Czy wiecie, że maj kilkanaście lat temu został okrzyknięty
Międzynarodowym Miesiącem Masturbacji?
Choć samo słowo „masturbacja” wywołuje u wielu pąsy na policzkach,
naukowcy szacują, że w Polsce samomiłość uprawia ok. 92 % mężczyzn i
80% kobiet. Czy masturbacja jest szkodliwa czy też wręcz odwrotnie?

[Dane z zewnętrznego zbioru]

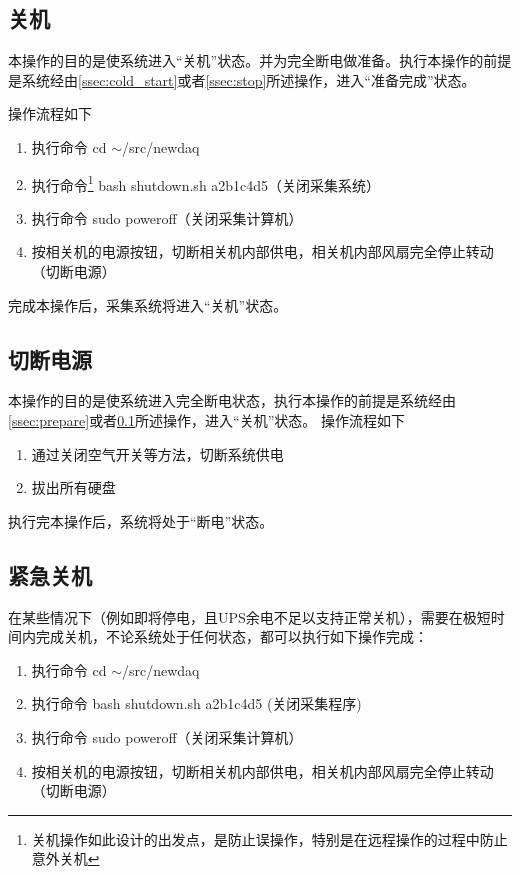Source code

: \documentclass[11pt,includemp,a4paper]{article}
\begin{document}
\subsection{关机}
\label{ssec:shutdown}
本操作的目的是使系统进入“关机”状态。并为完全断电做准备。执行本操作的前提是系统经由\ref{ssec:cold_start}或者\ref{ssec:stop}所述操作，进入“准备完成”状态。

操作流程如下
\begin{enumerate}
    \item 执行命令 cd $\sim$/src/newdaq
    \item 执行命令\footnote{关机操作如此设计的出发点，是防止误操作，特别是在远程操作的过程中防止意外关机} bash shutdown.sh a2b1c4d5（关闭采集系统）
    \item 执行命令 sudo poweroff（关闭采集计算机）
    \item 按相关机的电源按钮，切断相关机内部供电，相关机内部风扇完全停止转动（切断电源）
\end{enumerate}
完成本操作后，采集系统将进入“关机”状态。

\subsection{切断电源}
\label{ssec:cut_power}
本操作的目的是使系统进入完全断电状态，执行本操作的前提是系统经由\ref{ssec:prepare}或者\ref{ssec:shutdown}所述操作，进入“关机”状态。
操作流程如下
\begin{enumerate}
    \item 通过关闭空气开关等方法，切断系统供电
    \item 拔出所有硬盘
\end{enumerate}
执行完本操作后，系统将处于“断电”状态。

\subsection{紧急关机}
在某些情况下（例如即将停电，且UPS余电不足以支持正常关机），需要在极短时间内完成关机，不论系统处于任何状态，都可以执行如下操作完成：
\begin{enumerate}
    \item 执行命令 cd $\sim$/src/newdaq
    \item 执行命令 bash shutdown.sh a2b1c4d5 (关闭采集程序)
    \item 执行命令 sudo poweroff（关闭采集计算机）
    \item 按相关机的电源按钮，切断相关机内部供电，相关机内部风扇完全停止转动（切断电源）
\end{enumerate}
\end{document}

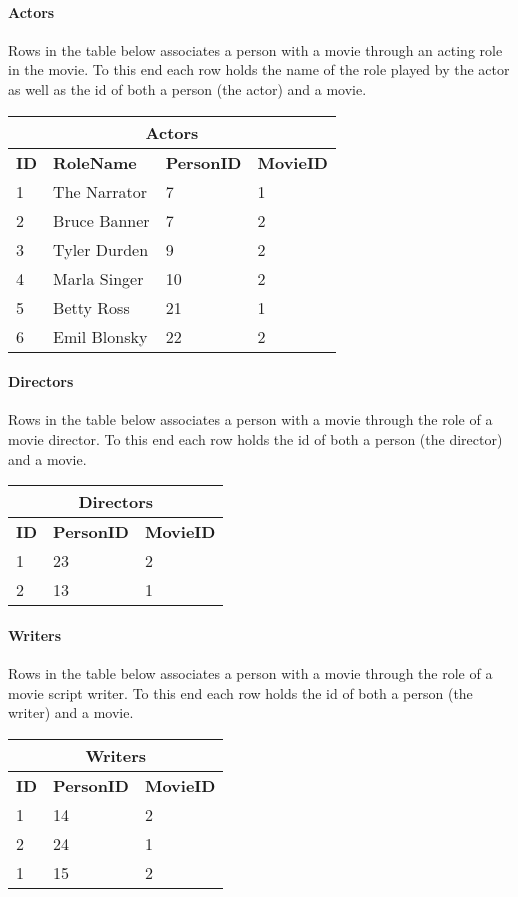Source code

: \paragraph{Actors}
Rows in the table below associates a person with a movie through an acting role in the movie.
To this end each row holds the name of the role played by the actor as well as the id of both a person (the actor) and a movie.
\begin{center}
\begin{tabular}{|l|l|l|l|}
\hline
\multicolumn{4}{|c|}{Actors} \\ \hline \hline
\textbf{ID} & \textbf{RoleName} & \textbf{PersonID} & \textbf{MovieID} \\ \hline \hline
1 & The Narrator & 7 & 1 \\ \hline
2 & Bruce Banner & 7 & 2 \\ \hline
3 & Tyler Durden & 9 & 2 \\ \hline
4 & Marla Singer & 10 & 2 \\ \hline
5 & Betty Ross & 21 & 1 \\ \hline
6 & Emil Blonsky & 22 & 2 \\\hline 
\end{tabular}
\end{center}

\paragraph{Directors}
Rows in the table below associates a person with a movie through the role of a movie director.
To this end each row holds the id of both a person (the director) and a movie.
\begin{center}
\begin{tabular}{|l|l|l|}
\hline
\multicolumn{3}{|c|}{Directors} \\ \hline \hline
\textbf{ID} & \textbf{PersonID} & \textbf{MovieID} \\ \hline \hline
1 & 23 & 2 \\ \hline
2 & 13 & 1 \\ \hline
\end{tabular}
\end{center}

\paragraph{Writers}
Rows in the table below associates a person with a movie through the role of a movie script writer.
To this end each row holds the id of both a person (the writer) and a movie.
\begin{center}
\begin{tabular}{|l|l|l|}
\hline
\multicolumn{3}{|c|}{Writers} \\ \hline \hline
\textbf{ID} & \textbf{PersonID} & \textbf{MovieID} \\ \hline \hline
1 & 14 & 2 \\ \hline
2 & 24 & 1 \\ \hline
1 & 15 & 2 \\ \hline
\end{tabular}
\end{center}

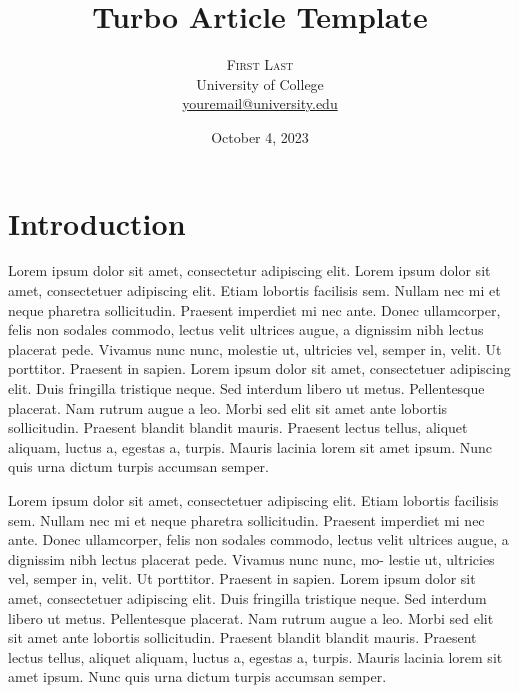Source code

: \documentclass[
  9pt,
  twocolumn,
  twoside]{turbo}%
\title{Turbo Article Template}
\author{
\textsc{First Last}
\\[1ex]
\normalsize University of College
\\
\normalsize\href{mailto:youremail@university.edu}{youremail@university.edu}
}
\date{October 4, 2023}
\begin{document}
\renewcommand{\maketitlehookd}{%
\begin{abstract}
\noindent{}Lorem ipsum dolor sit amet, consectetuer adipiscing elit.
Etiam lobortis facilisis sem. Nullam nec mi et neque pharetra
sollicitudin. Praesent imperdiet mi nec ante. Donec ullamcorper, felis
non sodales com- modo, lectus velit ultrices augue, a dignissim nibh
lectus placerat pede. Vivamus nunc nunc, molestie ut, ultricies vel,
semper in, velit. Ut porttitor. Praesent in sapien. Lorem ipsum dolor
sit amet, consectetuer adipiscing elit. This is the abstract.
\end{abstract}
}

\maketitle

\ifdefined\Shaded\renewenvironment{Shaded}{\begin{tcolorbox}[boxrule=0pt, frame hidden, interior hidden, borderline west={3pt}{0pt}{shadecolor}, enhanced, breakable, sharp corners]}{\end{tcolorbox}}\fi




\hypertarget{sec-intro}{%
\section{Introduction}\label{sec-intro}}

Lorem ipsum dolor sit amet, consectetur adipiscing elit. Lorem ipsum
dolor sit amet, consectetuer adipiscing elit. Etiam lobortis facilisis
sem. Nullam nec mi et neque pharetra sollicitudin. Praesent imperdiet mi
nec ante. Donec ullamcorper, felis non sodales commodo, lectus velit
ultrices augue, a dignissim nibh lectus placerat pede. Vivamus nunc
nunc, molestie ut, ultricies vel, semper in, velit. Ut porttitor.
Praesent in sapien. Lorem ipsum dolor sit amet, consectetuer adipiscing
elit. Duis fringilla tristique neque. Sed interdum libero ut metus.
Pellentesque placerat. Nam rutrum augue a leo. Morbi sed elit sit amet
ante lobortis sollicitudin. Praesent blandit blandit mauris. Praesent
lectus tellus, aliquet aliquam, luctus a, egestas a, turpis. Mauris
lacinia lorem sit amet ipsum. Nunc quis urna dictum turpis accumsan
semper.

Lorem ipsum dolor sit amet, consectetuer adipiscing elit. Etiam lobortis
facilisis sem. Nullam nec mi et neque pharetra sollicitudin. Praesent
imperdiet mi nec ante. Donec ullamcorper, felis non sodales commodo,
lectus velit ultrices augue, a dignissim nibh lectus placerat pede.
Vivamus nunc nunc, mo- lestie ut, ultricies vel, semper in, velit. Ut
porttitor. Praesent in sapien. Lorem ipsum dolor sit amet, consectetuer
adipiscing elit. Duis fringilla tristique neque. Sed interdum libero ut
metus. Pellentesque placerat. Nam rutrum augue a leo. Morbi sed elit sit
amet ante lobortis sollicitudin. Praesent blandit blandit mauris.
Praesent lectus tellus, aliquet aliquam, luctus a, egestas a, turpis.
Mauris lacinia lorem sit amet ipsum. Nunc quis urna dictum turpis
accumsan semper.
\end{document}
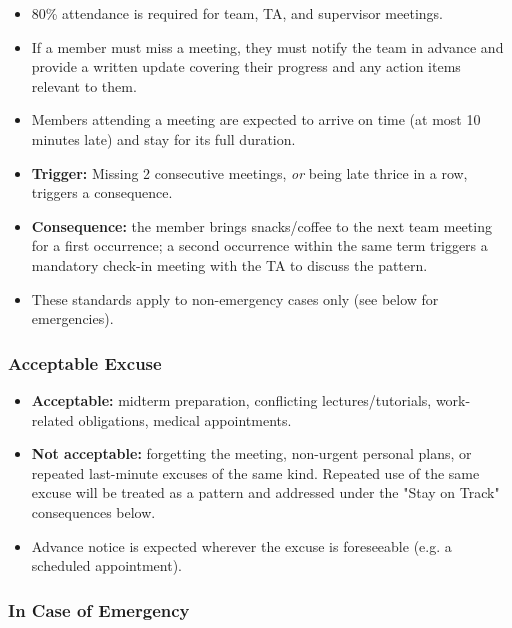 \documentclass{article}
\begin{document}
\begin{itemize}
    \item 80\% attendance is required for team, TA, and supervisor meetings.
    \item If a member must miss a meeting, they must notify the team in advance
          and provide a written update covering their progress and any action
          items relevant to them.
    \item Members attending a meeting are expected to arrive on time (at most
          10 minutes late) and stay for its full duration.
    \item \textbf{Trigger:} Missing 2 consecutive meetings, \emph{or} being late thrice in a row, triggers a consequence.
    \item \textbf{Consequence:} the member brings snacks/coffee to the next team meeting for a first occurrence; a second occurrence within the same term triggers a mandatory check-in meeting with the TA to discuss the pattern.
    \item These standards apply to non-emergency cases only (see below for
          emergencies).
\end{itemize}

\subsubsection*{Acceptable Excuse}


\begin{itemize}
    \item \textbf{Acceptable:} midterm preparation, conflicting lectures/tutorials, work-related obligations, medical appointments.
    \item \textbf{Not acceptable:} forgetting the meeting, non-urgent personal plans, or repeated last-minute excuses of the same kind. Repeated use of the same excuse will be treated as a pattern and addressed under the "Stay on Track" consequences below.
    \item Advance notice is expected wherever the excuse is foreseeable (e.g. a
          scheduled appointment).
\end{itemize}

\subsubsection*{In Case of Emergency}
\end{document}
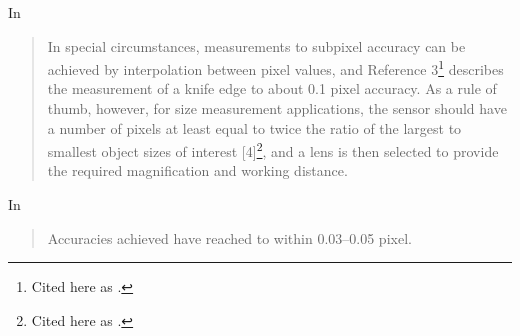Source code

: \documentclass[a4paper,12pt]{article}
\begin{document}
In \cite{eren2014measurement}
\begin{quotation}
In special circumstances, measurements to subpixel accuracy can be achieved by
interpolation between pixel values, and Reference 3\footnote{Cited here as \cite{knives}.} describes the measurement of a knife edge to about
0.1 pixel accuracy. As a rule of thumb, however, for size measurement applications, the sensor should
have a number of pixels at least equal to twice the ratio of the largest to smallest object sizes of interest
[4]\footnote{Cited here as \cite{hopwood1980design}.}, and a lens is then selected to provide the required magnification and working distance.
\end{quotation}

In \cite{MIKHAIL198463}
\begin{quotation}
Accuracies achieved have reached to within 0.03–0.05 pixel.
\end{quotation}

\printbibliography
\end{document}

Naukowcy twierdzą, że z masturbacji płynie wiele korzyści. Kobiety
poznają lepiej swoje ciało, uczą się co im przynosi przyjemność oraz jak
osiągnąć orgazm, a mężczyźni rozładowują stres, zmniejszają możliwość
zachorowania na raka prostaty czy uczą się w ten sposób jak przedłużyć
stosunek. Do zalet masturbacji zaliczyć można również uśmierzanie bólu
oraz ułatwianie zasypiania, ba! nawet wzmocnienie odporności. Dzieje się
to dzięki działaniu hormonów: dopaminy, prolaktyny oraz endorfin.
Masturbacja to również trening mięśni, a im lepsze mięśnie, tym większa
wytrzymałość i sprawność oraz mniej problemów z erekcją u Panów oraz
wzmocnienie mięśni Kegla (mięśni dna miednicy) u Pań, a co za tym idzie -
większa siła odczuwania orgazmów.
Strefy erogenne to nie tylko genitalia, okolice pośladków czy piersi. Całe
ciało jest erotyczną powierzchnią użytkową. Każdy z nas jest inny i co
innego sprawia mu przyjemność. Warto więc poświęcić naszemu ciału
odrobinę uwagi i dać sobie samotne chwile przyjemności.
Masturbować się można na wiele sposobów – palcami, gadżetami, a nawet
pobudzając jedynie wyobraźnię.
Jeśli jeszcze nie masz na swoim koncie doświadczeń z gadżetami
erotycznymi, być może Miesiąc Masturbacji to dobry moment, aby
wprowadzić je do swojego życia. Co Ty na to?